— Records for the task —

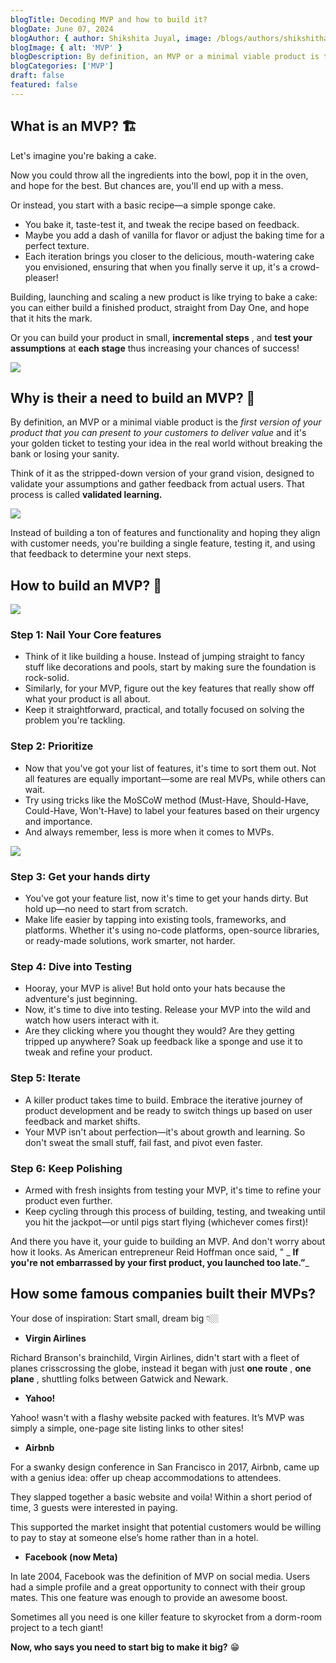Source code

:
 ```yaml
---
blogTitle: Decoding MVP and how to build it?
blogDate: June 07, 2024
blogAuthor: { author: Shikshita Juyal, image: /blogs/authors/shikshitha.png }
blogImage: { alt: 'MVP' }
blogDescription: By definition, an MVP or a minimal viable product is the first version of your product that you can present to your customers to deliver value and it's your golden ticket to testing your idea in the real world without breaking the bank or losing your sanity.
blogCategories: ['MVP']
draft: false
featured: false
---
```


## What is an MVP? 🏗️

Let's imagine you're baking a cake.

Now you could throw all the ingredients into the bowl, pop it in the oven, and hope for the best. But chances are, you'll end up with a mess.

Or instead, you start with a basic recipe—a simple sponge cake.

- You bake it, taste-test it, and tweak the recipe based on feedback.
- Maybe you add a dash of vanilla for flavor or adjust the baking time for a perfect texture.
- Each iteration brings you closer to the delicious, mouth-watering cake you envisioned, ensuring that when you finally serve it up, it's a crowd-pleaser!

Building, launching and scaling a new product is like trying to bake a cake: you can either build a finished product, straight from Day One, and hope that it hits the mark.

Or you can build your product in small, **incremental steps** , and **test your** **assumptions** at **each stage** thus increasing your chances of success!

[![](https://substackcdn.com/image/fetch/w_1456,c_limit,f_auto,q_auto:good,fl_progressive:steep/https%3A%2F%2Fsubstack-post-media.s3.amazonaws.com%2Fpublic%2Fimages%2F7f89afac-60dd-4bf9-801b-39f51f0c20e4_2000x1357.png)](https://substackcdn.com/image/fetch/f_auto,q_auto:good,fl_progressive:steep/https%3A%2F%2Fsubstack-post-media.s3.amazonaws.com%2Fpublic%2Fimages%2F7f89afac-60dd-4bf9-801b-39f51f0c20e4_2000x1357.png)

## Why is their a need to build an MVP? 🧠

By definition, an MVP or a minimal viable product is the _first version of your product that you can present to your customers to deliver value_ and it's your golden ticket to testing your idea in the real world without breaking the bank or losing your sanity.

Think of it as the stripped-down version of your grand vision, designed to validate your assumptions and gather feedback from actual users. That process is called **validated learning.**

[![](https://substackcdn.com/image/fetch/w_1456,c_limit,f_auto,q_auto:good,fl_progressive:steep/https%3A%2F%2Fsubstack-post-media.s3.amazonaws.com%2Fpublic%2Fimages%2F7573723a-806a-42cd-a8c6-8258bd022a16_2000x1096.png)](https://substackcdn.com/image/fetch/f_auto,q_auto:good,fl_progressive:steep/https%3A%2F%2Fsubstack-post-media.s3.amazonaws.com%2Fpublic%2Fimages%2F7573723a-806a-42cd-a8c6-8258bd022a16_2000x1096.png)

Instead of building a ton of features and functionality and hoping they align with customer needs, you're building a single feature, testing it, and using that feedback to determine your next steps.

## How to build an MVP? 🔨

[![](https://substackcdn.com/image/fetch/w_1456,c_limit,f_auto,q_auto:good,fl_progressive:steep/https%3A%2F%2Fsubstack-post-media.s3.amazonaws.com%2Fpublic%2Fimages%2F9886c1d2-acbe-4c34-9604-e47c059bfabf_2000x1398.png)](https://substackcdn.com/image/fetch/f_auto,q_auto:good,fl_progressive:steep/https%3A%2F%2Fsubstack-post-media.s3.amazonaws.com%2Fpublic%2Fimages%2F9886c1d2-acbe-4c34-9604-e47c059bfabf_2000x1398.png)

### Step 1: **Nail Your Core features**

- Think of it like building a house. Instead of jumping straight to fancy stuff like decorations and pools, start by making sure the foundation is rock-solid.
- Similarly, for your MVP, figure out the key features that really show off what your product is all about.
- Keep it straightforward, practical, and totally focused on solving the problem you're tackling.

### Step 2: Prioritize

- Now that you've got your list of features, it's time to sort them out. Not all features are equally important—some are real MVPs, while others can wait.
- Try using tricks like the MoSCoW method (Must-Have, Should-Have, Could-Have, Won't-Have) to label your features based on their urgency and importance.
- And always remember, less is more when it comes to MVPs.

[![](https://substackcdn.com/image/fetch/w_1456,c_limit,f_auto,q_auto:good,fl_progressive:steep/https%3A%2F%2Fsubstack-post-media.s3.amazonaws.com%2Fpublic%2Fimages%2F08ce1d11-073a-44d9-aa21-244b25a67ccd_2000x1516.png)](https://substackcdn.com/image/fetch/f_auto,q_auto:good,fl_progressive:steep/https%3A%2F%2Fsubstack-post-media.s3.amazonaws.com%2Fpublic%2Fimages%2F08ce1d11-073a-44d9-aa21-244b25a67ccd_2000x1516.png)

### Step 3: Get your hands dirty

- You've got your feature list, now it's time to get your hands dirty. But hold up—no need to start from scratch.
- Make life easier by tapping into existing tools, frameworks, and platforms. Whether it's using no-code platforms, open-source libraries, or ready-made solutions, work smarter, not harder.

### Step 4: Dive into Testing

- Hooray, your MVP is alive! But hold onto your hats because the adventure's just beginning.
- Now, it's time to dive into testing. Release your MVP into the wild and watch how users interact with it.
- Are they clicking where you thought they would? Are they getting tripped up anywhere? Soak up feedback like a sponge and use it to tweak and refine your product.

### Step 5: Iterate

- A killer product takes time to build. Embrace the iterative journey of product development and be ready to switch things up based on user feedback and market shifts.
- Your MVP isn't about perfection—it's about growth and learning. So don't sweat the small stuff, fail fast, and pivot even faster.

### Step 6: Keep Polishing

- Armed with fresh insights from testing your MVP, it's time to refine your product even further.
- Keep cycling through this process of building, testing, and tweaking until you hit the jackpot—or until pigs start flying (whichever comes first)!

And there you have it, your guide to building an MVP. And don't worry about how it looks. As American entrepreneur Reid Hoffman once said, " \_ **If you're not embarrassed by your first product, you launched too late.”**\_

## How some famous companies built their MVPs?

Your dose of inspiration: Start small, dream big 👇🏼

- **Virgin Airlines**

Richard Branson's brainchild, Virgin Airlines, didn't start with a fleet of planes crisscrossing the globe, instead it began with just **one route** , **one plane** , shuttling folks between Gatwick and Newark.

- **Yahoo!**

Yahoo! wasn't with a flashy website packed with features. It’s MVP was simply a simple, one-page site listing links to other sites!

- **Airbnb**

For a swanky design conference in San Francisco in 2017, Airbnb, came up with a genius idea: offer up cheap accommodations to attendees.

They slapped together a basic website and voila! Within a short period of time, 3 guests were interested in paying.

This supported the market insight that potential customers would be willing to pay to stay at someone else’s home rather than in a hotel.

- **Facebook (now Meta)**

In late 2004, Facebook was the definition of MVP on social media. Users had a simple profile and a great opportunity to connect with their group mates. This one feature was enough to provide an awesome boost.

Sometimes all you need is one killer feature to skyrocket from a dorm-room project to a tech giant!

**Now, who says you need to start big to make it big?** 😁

...

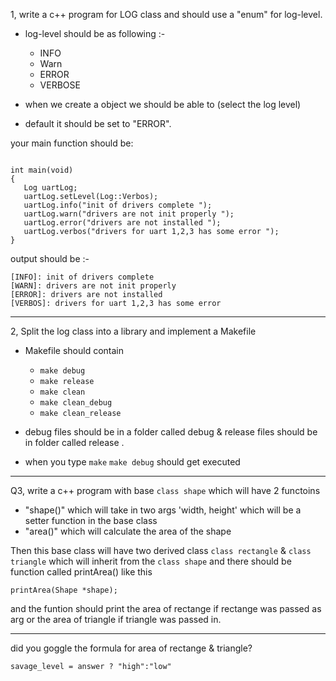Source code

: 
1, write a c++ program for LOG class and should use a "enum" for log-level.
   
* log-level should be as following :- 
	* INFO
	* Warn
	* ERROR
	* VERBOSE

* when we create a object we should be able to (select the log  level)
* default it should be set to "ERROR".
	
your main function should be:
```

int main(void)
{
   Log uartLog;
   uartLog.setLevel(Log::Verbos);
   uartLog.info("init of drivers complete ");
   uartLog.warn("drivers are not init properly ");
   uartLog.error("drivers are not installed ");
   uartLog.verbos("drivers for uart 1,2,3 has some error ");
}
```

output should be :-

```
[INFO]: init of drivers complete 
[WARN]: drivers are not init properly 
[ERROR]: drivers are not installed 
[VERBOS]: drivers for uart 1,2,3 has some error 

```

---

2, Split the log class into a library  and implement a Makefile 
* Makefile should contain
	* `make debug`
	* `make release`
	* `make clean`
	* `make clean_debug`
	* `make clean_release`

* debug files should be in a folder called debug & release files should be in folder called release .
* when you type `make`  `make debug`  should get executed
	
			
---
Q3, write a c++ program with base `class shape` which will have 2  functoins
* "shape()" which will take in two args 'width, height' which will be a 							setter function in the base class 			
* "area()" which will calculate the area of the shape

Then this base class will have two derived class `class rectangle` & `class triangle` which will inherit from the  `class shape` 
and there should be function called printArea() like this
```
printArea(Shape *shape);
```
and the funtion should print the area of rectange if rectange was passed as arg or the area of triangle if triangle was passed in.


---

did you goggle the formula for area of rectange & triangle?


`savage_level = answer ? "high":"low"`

— Exercise brief —
Only one part of the material above is to be transcribed, namely the lines starting with the line that has "- **Facebook (now Meta)**" and going on through the line that has "it big?** 😁", exactly as they stand.

— Response to the exercise —
- **Facebook (now Meta)**

In late 2004, Facebook was the definition of MVP on social media. Users had a simple profile and a great opportunity to connect with their group mates. This one feature was enough to provide an awesome boost.

Sometimes all you need is one killer feature to skyrocket from a dorm-room project to a tech giant!

**Now, who says you need to start big to make it big?** 😁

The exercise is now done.